Dr Liu received the Best Student Paper Award at ECML/PKDD 2010 and the Best Paper Award Runner-up at IEEE INFOCOM 2015. Currently, Dr Liu is using tools from applied probability, theoretical computer science, and optimisation to build scalable systems for analysing massive networked datasets.
His lab focuses on building algorithmic foundations for large-scale end-to-end machine learning solutions. His research programme consists of two thrusts:
1. Computational learning theory for graphs. Graphs, the generic objects capturing the relationship/interaction between entities, are ubiquitous in data modelling and analysis. For instance, analysing the interactions in a social network can help researchers predict the circulation of (fake) news and its impacts. His lab is designing a suite of computationally efficient, statistically sound, learning algorithms for graphs, optimised for applications in social network analysis, topical models, and financial news analysis.
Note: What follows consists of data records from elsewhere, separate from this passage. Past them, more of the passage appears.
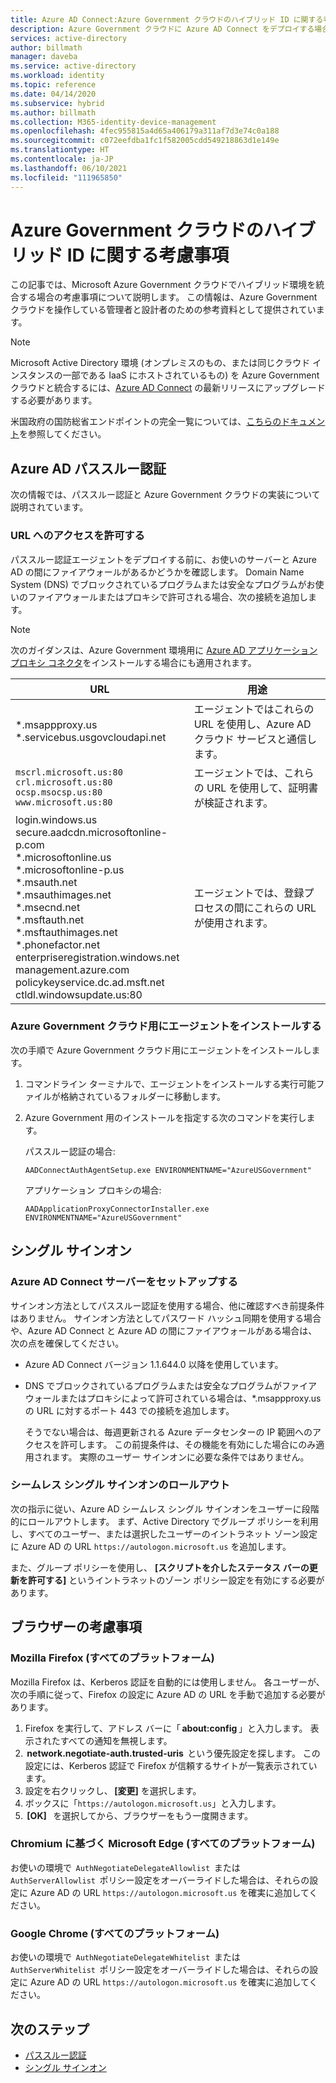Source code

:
 ```yaml
---
title: Azure AD Connect:Azure Government クラウドのハイブリッド ID に関する考慮事項
description: Azure Government クラウドに Azure AD Connect をデプロイする場合の特別な考慮事項。
services: active-directory
author: billmath
manager: daveba
ms.service: active-directory
ms.workload: identity
ms.topic: reference
ms.date: 04/14/2020
ms.subservice: hybrid
ms.author: billmath
ms.collection: M365-identity-device-management
ms.openlocfilehash: 4fec955815a4d65a406179a311af7d3e74c0a188
ms.sourcegitcommit: c072eefdba1fc1f582005cdd549218863d1e149e
ms.translationtype: HT
ms.contentlocale: ja-JP
ms.lasthandoff: 06/10/2021
ms.locfileid: "111965850"
---
```

# <a name="hybrid-identity-considerations-for-the-azure-government-cloud"></a>Azure Government クラウドのハイブリッド ID に関する考慮事項

この記事では、Microsoft Azure Government クラウドでハイブリッド環境を統合する場合の考慮事項について説明します。 この情報は、Azure Government クラウドを操作している管理者と設計者のための参考資料として提供されています。

> [!NOTE]
> Microsoft Active Directory 環境 (オンプレミスのもの、または同じクラウド インスタンスの一部である IaaS にホストされているもの) を Azure Government クラウドと統合するには、[Azure AD Connect](https://www.microsoft.com/download/details.aspx?id=47594) の最新リリースにアップグレードする必要があります。

米国政府の国防総省エンドポイントの完全一覧については、[こちらのドキュメント](/office365/enterprise/office-365-u-s-government-dod-endpoints)を参照してください。

## <a name="azure-ad-pass-through-authentication"></a>Azure AD パススルー認証

次の情報では、パススルー認証と Azure Government クラウドの実装について説明されています。

### <a name="allow-access-to-urls"></a>URL へのアクセスを許可する

パススルー認証エージェントをデプロイする前に、お使いのサーバーと Azure AD の間にファイアウォールがあるかどうかを確認します。 Domain Name System (DNS) でブロックされているプログラムまたは安全なプログラムがお使いのファイアウォールまたはプロキシで許可される場合、次の接続を追加します。

> [!NOTE]
> 次のガイダンスは、Azure Government 環境用に [Azure AD アプリケーション プロキシ コネクタ](../app-proxy/what-is-application-proxy.md)をインストールする場合にも適用されます。

|URL |用途|
|-----|-----|
|&#42;.msappproxy.us</br>&#42;.servicebus.usgovcloudapi.net|エージェントではこれらの URL を使用し、Azure AD クラウド サービスと通信します。 |
|`mscrl.microsoft.us:80` </br>`crl.microsoft.us:80` </br>`ocsp.msocsp.us:80` </br>`www.microsoft.us:80`| エージェントでは、これらの URL を使用して、証明書が検証されます。|
|login.windows.us </br>secure.aadcdn.microsoftonline-p.com </br>&#42;.microsoftonline.us </br>&#42;.microsoftonline-p.us </br>&#42;.msauth.net </br>&#42;.msauthimages.net </br>&#42;.msecnd.net</br>&#42;.msftauth.net </br>&#42;.msftauthimages.net</br>&#42;.phonefactor.net </br>enterpriseregistration.windows.net</br>management.azure.com </br>policykeyservice.dc.ad.msft.net</br>ctldl.windowsupdate.us:80| エージェントでは、登録プロセスの間にこれらの URL が使用されます。

### <a name="install-the-agent-for-the-azure-government-cloud"></a>Azure Government クラウド用にエージェントをインストールする

次の手順で Azure Government クラウド用にエージェントをインストールします。

1. コマンドライン ターミナルで、エージェントをインストールする実行可能ファイルが格納されているフォルダーに移動します。
1. Azure Government 用のインストールを指定する次のコマンドを実行します。

   パススルー認証の場合:

   ```
   AADConnectAuthAgentSetup.exe ENVIRONMENTNAME="AzureUSGovernment"
   ```

   アプリケーション プロキシの場合:

   ```
   AADApplicationProxyConnectorInstaller.exe ENVIRONMENTNAME="AzureUSGovernment" 
   ```

## <a name="single-sign-on"></a>シングル サインオン

### <a name="set-up-your-azure-ad-connect-server"></a>Azure AD Connect サーバーをセットアップする

サインオン方法としてパススルー認証を使用する場合、他に確認すべき前提条件はありません。 サインオン方法としてパスワード ハッシュ同期を使用する場合や、Azure AD Connect と Azure AD の間にファイアウォールがある場合は、次の点を確保してください。

- Azure AD Connect バージョン 1.1.644.0 以降を使用しています。
- DNS でブロックされているプログラムまたは安全なプログラムがファイアウォールまたはプロキシによって許可されている場合は、&#42;.msappproxy.us の URL に対するポート 443 での接続を追加します。

  そうでない場合は、毎週更新される Azure データセンターの IP 範囲へのアクセスを許可します。 この前提条件は、その機能を有効にした場合にのみ適用されます。 実際のユーザー サインオンに必要な条件ではありません。

### <a name="roll-out-seamless-single-sign-on"></a>シームレス シングル サインオンのロールアウト

次の指示に従い、Azure AD シームレス シングル サインオンをユーザーに段階的にロールアウトします。 まず、Active Directory でグループ ポリシーを利用し、すべてのユーザー、または選択したユーザーのイントラネット ゾーン設定に Azure AD の URL `https://autologon.microsoft.us` を追加します。

また、グループ ポリシーを使用し、 **[スクリプトを介したステータス バーの更新を許可する]** というイントラネットのゾーン ポリシー設定を有効にする必要があります。

## <a name="browser-considerations"></a>ブラウザーの考慮事項

### <a name="mozilla-firefox-all-platforms"></a>Mozilla Firefox (すべてのプラットフォーム)

Mozilla Firefox は、Kerberos 認証を自動的には使用しません。 各ユーザーが、次の手順に従って、Firefox の設定に Azure AD の URL を手動で追加する必要があります。

1. Firefox を実行して、アドレス バーに「 **about:config** 」と入力します。 表示されたすべての通知を無視します。
1.  **network.negotiate-auth.trusted-uris**  という優先設定を探します。 この設定には、Kerberos 認証で Firefox が信頼するサイトが一覧表示されています。
1. 設定を右クリックし、 **[変更]** を選択します。
1. ボックスに「`https://autologon.microsoft.us`」と入力します。
1.  **[OK]**   を選択してから、ブラウザーをもう一度開きます。

### <a name="microsoft-edge-based-on-chromium-all-platforms"></a>Chromium に基づく Microsoft Edge (すべてのプラットフォーム)

お使いの環境で  `AuthNegotiateDelegateAllowlist`  または `AuthServerAllowlist`  ポリシー設定をオーバーライドした場合は、それらの設定に Azure AD の URL `https://autologon.microsoft.us` を確実に追加してください。

### <a name="google-chrome-all-platforms"></a>Google Chrome (すべてのプラットフォーム)

お使いの環境で  `AuthNegotiateDelegateWhitelist`  または `AuthServerWhitelist`  ポリシー設定をオーバーライドした場合は、それらの設定に Azure AD の URL `https://autologon.microsoft.us` を確実に追加してください。

## <a name="next-steps"></a>次のステップ

- [パススルー認証](how-to-connect-pta-quick-start.md#step-1-check-the-prerequisites)
- [シングル サインオン](how-to-connect-sso-quick-start.md#step-1-check-the-prerequisites)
2. Large-scale learning system design and delivery. Two barriers hinder the delivery of artificial intelligence to the public. One is the lack of computing infrastructure support for ‘applications in the wild’ (in terms of scalability and throughput) and the other is the computational weakness of today's front-end devices. His lab is designing low-cost systems that can train on peta-scale data, and systems that can deliver high-throughput machine learning services.
In addition, to bridge the gap between theory and practice in machine learning Zhenming is collaborating with industry. Some of his current and past efforts include collaborations with AT&T on customer care related analysis, collaborations with Activision Blizzard to analyse players’ in-game behaviour and developing financial models for equity markets.